Posts by Keith Myers

1) Message boards : News : Outage notice (Message 99695)
Posted 16 Nov 2020 by Keith Myers
Post:
I wondered why my 1GB of memory RPi3B+ was frozen for a day and only showing 3% cpu utilization. Found out it was trying to crunch a horns task. Aborted it just as soon as I looked at the name of the task. Much better now.
2) Message boards : Number crunching : If You Don't Know Where to Put it, Post it here. (Message 99660)
Posted 13 Nov 2020 by Keith Myers
Post:
So you are saying I can upgrade my Threadripper 1920X to a Zen 2 or 3 cpu? I was told I was stuck with what I have, no I'm NOT unhappy with it but a new cpu is FAR cheaper than a whiole new mb etc. No I don't remember the mb model off the top of my head.
Sid covered it- that motherboard (possibly with a BIOS upgrade) will allow you to upgrade to a 2900 series Threadripper (Zen+).
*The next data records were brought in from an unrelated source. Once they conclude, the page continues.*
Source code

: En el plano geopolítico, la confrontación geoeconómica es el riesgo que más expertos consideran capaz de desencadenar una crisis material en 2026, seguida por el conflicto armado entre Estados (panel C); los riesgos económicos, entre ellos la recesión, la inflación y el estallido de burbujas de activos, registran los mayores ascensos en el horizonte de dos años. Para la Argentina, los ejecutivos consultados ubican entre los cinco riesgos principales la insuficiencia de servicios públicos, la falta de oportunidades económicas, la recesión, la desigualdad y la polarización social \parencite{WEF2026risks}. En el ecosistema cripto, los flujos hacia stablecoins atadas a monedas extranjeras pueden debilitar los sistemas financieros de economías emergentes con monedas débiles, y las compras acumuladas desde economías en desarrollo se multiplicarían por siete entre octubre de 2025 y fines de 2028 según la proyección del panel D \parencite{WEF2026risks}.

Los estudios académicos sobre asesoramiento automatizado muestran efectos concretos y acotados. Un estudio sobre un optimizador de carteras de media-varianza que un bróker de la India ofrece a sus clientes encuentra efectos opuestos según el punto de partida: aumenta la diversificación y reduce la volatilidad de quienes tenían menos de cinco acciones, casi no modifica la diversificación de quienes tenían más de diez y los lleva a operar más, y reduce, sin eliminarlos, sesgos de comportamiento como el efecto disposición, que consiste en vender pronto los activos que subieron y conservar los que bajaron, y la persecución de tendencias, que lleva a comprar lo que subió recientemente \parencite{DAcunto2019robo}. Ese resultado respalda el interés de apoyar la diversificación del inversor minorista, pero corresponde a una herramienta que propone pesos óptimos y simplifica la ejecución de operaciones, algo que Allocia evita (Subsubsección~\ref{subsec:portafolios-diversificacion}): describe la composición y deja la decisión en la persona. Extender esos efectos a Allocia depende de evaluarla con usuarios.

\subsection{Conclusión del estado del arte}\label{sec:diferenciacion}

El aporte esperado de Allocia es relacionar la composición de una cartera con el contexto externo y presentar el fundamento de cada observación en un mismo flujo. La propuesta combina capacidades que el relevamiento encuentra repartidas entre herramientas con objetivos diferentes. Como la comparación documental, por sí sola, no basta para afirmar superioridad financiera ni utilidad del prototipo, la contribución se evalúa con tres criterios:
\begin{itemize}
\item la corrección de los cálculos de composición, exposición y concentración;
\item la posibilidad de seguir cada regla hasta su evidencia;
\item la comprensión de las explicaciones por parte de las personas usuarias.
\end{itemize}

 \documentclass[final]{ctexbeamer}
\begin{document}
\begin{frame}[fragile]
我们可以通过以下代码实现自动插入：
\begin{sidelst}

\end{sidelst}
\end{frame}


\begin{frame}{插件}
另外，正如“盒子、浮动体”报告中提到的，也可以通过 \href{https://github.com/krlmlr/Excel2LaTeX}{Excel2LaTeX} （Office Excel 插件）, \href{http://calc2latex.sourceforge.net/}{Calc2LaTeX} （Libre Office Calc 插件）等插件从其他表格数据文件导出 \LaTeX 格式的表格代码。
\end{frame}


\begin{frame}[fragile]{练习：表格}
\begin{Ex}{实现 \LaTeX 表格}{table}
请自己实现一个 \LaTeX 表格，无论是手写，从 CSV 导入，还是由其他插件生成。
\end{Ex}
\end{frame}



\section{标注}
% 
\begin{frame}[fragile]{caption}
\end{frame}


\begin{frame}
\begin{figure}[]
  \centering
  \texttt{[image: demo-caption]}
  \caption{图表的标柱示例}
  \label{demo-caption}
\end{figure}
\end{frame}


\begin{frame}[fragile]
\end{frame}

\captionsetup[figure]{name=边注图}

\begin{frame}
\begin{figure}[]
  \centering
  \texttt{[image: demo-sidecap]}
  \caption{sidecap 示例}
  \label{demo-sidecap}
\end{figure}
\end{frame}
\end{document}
Although you would have to check with the Manufacturer as to whether it is cable of supporting the 2970WX & 2990WZX CPUs as they require way more power than the lower end CPUs (250W v 180W).

The 3900 series CPUs (Zen2) required the TRX4 socket, and although nothing has been announced yet, it's highly likely the yet to be released Ryzen 3 series Threadrippers will also be usable in those existing motherboards.
Not as good support as for their main stream CPUs across multiple chipsets, but still way better than Intel to date.


Wait a bit longer for the Zen 3 Threadrippers to arrive. Maybe by the end of the year as that is the same timeframe the Epyc Milan Zen 3 server chips are supposed to arrive.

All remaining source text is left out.